Traveling and busy as hell, but wanted to share this. The ever expanding copyright laws is one of my pet peeves, but almost as irritating as the increasing length of copyright is the difficulty in knowing if something is still under copyright. The copyright date and name of the copyright holder in the frontmatter of a book is not a sufficient indication since it only tells you who used to have the copyright, not who does or does not have it now as a result of a renewal. For books published in the US between 11923 there is now a new tool to use:
For U.S. books published between 1923 and 1963, the rights holder needed to submit a form to the U.S. Copyright Office renewing the copyright 28 years after publication. In most cases, books that were never renewed are now in the public domain.

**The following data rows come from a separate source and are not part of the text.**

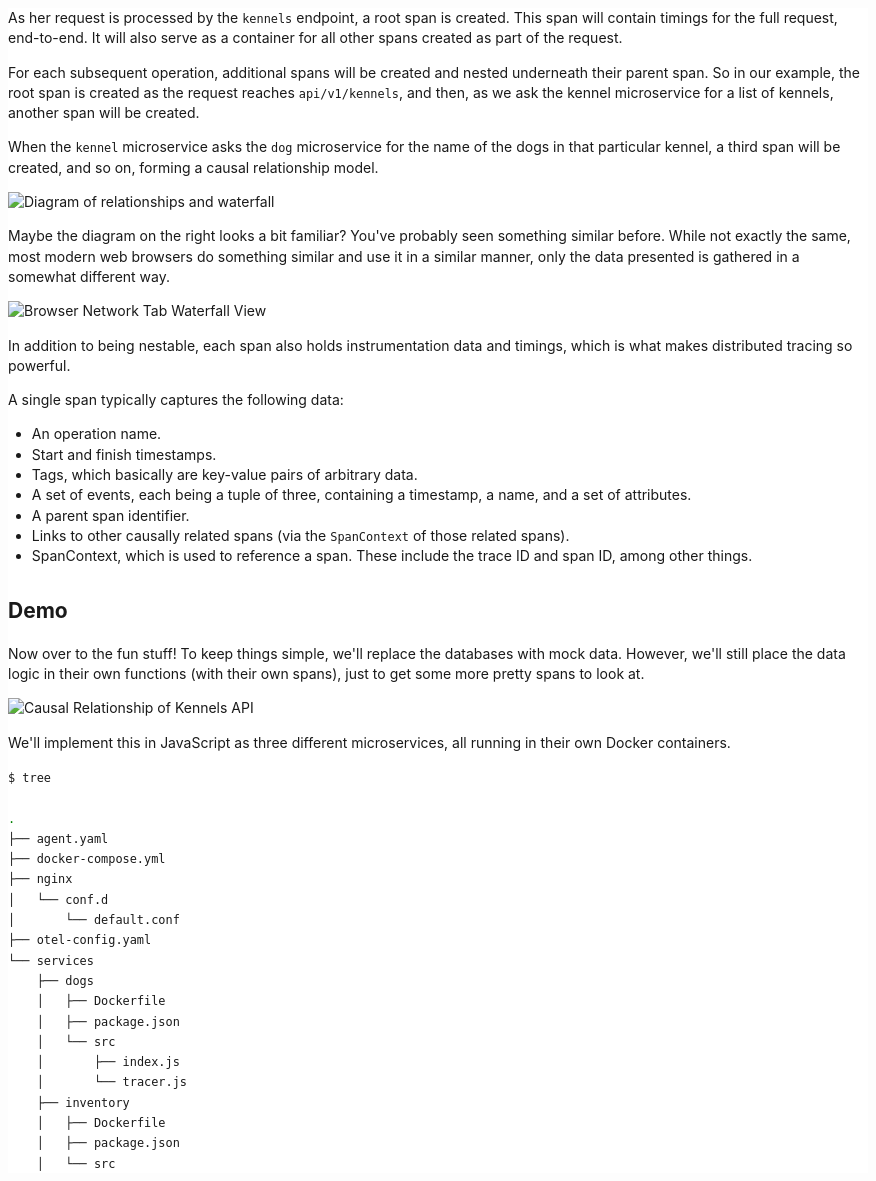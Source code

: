 As her request is processed by the `kennels` endpoint, a root span is created. This span will contain timings for the full request, end-to-end. It will also serve as a container for all other spans created as part of the request.

For each subsequent operation, additional spans will be created and nested underneath their parent span. So in our example, the root span is created as the request reaches `api/v1/kennels`, and then, as we ask the kennel microservice for a list of kennels, another span will be created.

When the `kennel` microservice asks the `dog` microservice for the name of the dogs in that particular kennel, a third span will be created, and so on, forming a causal relationship model.

![Diagram of relationships and waterfall](/images/diagramofrelationshipsandwaterfall.png)

Maybe the diagram on the right looks a bit familiar? You've probably seen something similar before. While not exactly the same, most modern web browsers do something similar and use it in a similar manner, only the data presented is gathered in a somewhat different way.

![Browser Network Tab Waterfall View](/images/browsernetworktabwaterfallview.png)

In addition to being nestable, each span also holds instrumentation data and timings, which is what makes distributed tracing so powerful.

A single span typically captures the following data:

- An operation name.
- Start and finish timestamps.
- Tags, which basically are key-value pairs of arbitrary data.
- A set of events, each being a tuple of three, containing a timestamp, a name, and a set of attributes.
- A parent span identifier.
- Links to other causally related spans (via the `SpanContext` of those related spans).
- SpanContext, which is used to reference a span. These include the trace ID and span ID, among other things.

## Demo

Now over to the fun stuff! To keep things simple, we'll replace the databases with mock data. However, we'll still place the data logic in their own functions (with their own spans), just to get some more pretty spans to look at.

![Causal Relationship of Kennels API](/images/causalrelationshipofkennelsapi.png)

We'll implement this in JavaScript as three different microservices, all running in their own Docker containers.


```bash
$ tree

.
├── agent.yaml
├── docker-compose.yml
├── nginx
│   └── conf.d
│   	└── default.conf
├── otel-config.yaml
└── services
	├── dogs
	│   ├── Dockerfile
	│   ├── package.json
	│   └── src
	│   	├── index.js
	│   	└── tracer.js
	├── inventory
	│   ├── Dockerfile
	│   ├── package.json
	│   └── src
```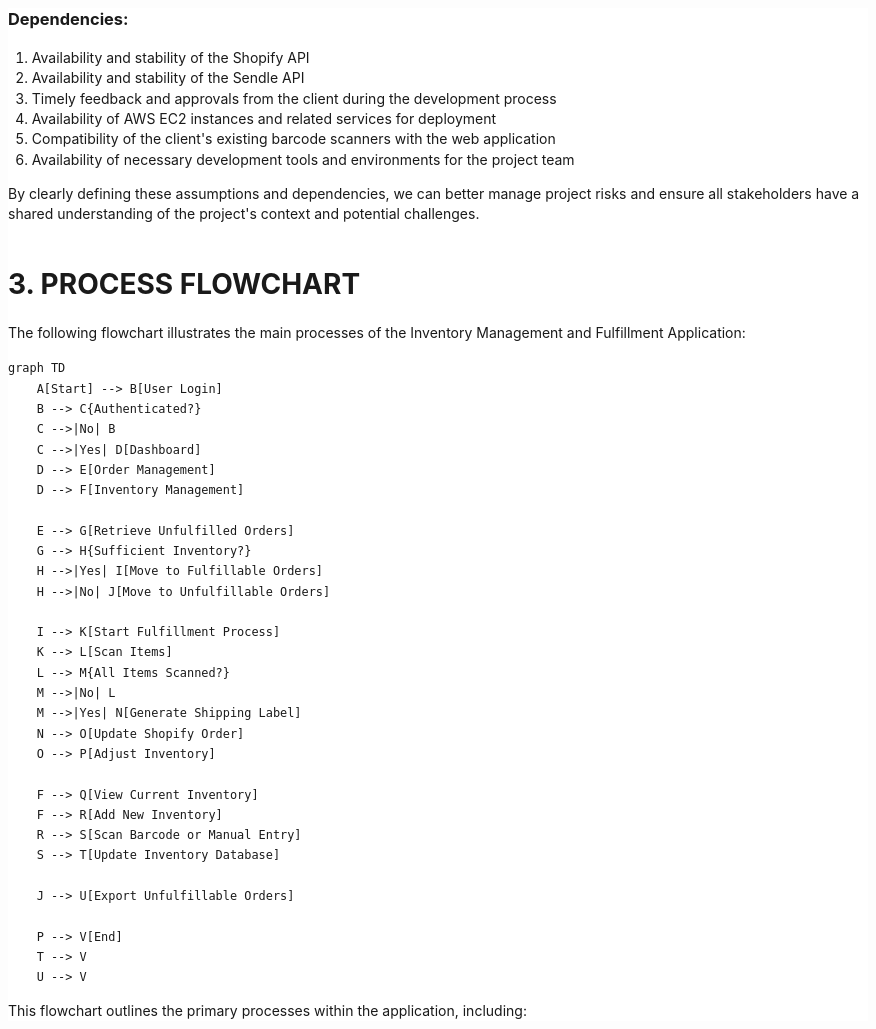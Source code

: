 ### Dependencies:

1. Availability and stability of the Shopify API
2. Availability and stability of the Sendle API
3. Timely feedback and approvals from the client during the development process
4. Availability of AWS EC2 instances and related services for deployment
5. Compatibility of the client's existing barcode scanners with the web application
6. Availability of necessary development tools and environments for the project team

By clearly defining these assumptions and dependencies, we can better manage project risks and ensure all stakeholders have a shared understanding of the project's context and potential challenges.

# 3. PROCESS FLOWCHART

The following flowchart illustrates the main processes of the Inventory Management and Fulfillment Application:

```mermaid
graph TD
    A[Start] --> B[User Login]
    B --> C{Authenticated?}
    C -->|No| B
    C -->|Yes| D[Dashboard]
    D --> E[Order Management]
    D --> F[Inventory Management]
    
    E --> G[Retrieve Unfulfilled Orders]
    G --> H{Sufficient Inventory?}
    H -->|Yes| I[Move to Fulfillable Orders]
    H -->|No| J[Move to Unfulfillable Orders]
    
    I --> K[Start Fulfillment Process]
    K --> L[Scan Items]
    L --> M{All Items Scanned?}
    M -->|No| L
    M -->|Yes| N[Generate Shipping Label]
    N --> O[Update Shopify Order]
    O --> P[Adjust Inventory]
    
    F --> Q[View Current Inventory]
    F --> R[Add New Inventory]
    R --> S[Scan Barcode or Manual Entry]
    S --> T[Update Inventory Database]
    
    J --> U[Export Unfulfillable Orders]
    
    P --> V[End]
    T --> V
    U --> V
```

This flowchart outlines the primary processes within the application, including:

How do you find out whether a book was renewed? You have to check the U.S. Copyright Office records. Records from 1978 onward are online (see http://www.copyright.gov/records) but not downloadable in bulk. The Copyright Office hasn’t digitized their earlier records, but Carnegie Mellon scanned them as part of their Universal Library Project, and the tireless folks at Project Gutenberg and the Distributed Proofreaders painstakingly corrected the OCR. (Inside Google Booksearch)
The folks at Google have combined these efforts into one downloadable file. This means at some point it should be easy to see if that book you found in the used books store or have on your shelves is in the public domain. If it is, you can quote from it freely. It looks like the XML file still needs some skill to manipulate but probably someone will take the last steps soon to make this user friendly or web based.
Thanks to the Project Gutenberg, Distributed Proofreaders and Google. Distributed Proofreaders notes in the comments that they didn’t type in every word, they just” “proofread every word of the OCR twice [and reformated] it as a plain text document with consistent formatting for each entry so our bit is probably pretty close to what is in the original and could be converted to XML.” That’s still an amazing task.
Hat tip to the folks at Boingboing who alerted us to this.